Genetics of behavioral traits and psychiatric illnesses
Human behavior shows a large variation within the human population as a result of the interplay between environment and the genetic background of individuals. The section of Medical Genomics performs genetic studies both on normal variation as well as pathological variation in human behavioral traits.

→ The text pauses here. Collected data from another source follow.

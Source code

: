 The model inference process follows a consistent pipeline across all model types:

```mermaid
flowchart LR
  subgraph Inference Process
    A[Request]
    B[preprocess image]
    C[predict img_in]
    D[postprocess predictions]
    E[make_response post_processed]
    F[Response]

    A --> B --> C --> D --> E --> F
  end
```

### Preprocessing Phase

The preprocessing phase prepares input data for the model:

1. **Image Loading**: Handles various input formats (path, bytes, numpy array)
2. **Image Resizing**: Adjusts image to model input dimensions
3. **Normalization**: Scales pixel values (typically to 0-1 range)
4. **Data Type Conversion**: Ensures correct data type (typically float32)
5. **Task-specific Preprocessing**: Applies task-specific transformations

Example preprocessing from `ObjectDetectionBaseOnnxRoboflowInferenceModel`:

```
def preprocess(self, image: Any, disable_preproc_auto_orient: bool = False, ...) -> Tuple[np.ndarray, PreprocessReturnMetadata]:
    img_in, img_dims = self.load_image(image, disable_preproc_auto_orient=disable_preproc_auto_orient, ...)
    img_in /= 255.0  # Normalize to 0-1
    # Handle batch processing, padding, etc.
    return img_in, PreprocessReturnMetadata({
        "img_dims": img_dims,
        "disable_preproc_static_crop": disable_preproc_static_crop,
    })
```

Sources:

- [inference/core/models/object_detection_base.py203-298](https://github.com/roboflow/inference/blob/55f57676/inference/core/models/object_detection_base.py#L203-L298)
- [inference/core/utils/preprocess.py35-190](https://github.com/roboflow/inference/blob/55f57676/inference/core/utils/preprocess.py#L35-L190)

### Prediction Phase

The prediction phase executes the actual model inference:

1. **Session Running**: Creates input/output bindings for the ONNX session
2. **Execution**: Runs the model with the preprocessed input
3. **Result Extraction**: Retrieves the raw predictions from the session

Psychiatric disorders often show a considerable genetic component, a high co-morbidity and symptom overlap and might in fact form a continuous spectrum of disorders. The lifetime prevalence of these psychiatric disorders ranges from ~1% for schizophrenia and bipolar disorder, up to 20% for anxiety and depression, together affecting more than 25% of the global population. According to the WHO, depression will be the second leading cause of disability worldwide by 2020 and costs of over $43 billion/year in the US alone. In collaboration with the Department of Psychiatry we perform genetic linkage and association studies on extensively phenotyped cohorts of patients and families with psychiatric traits such as anxiety, depression, schizophrenia, obsessive compulsive disorder and Gilles de la Tourette Syndrome.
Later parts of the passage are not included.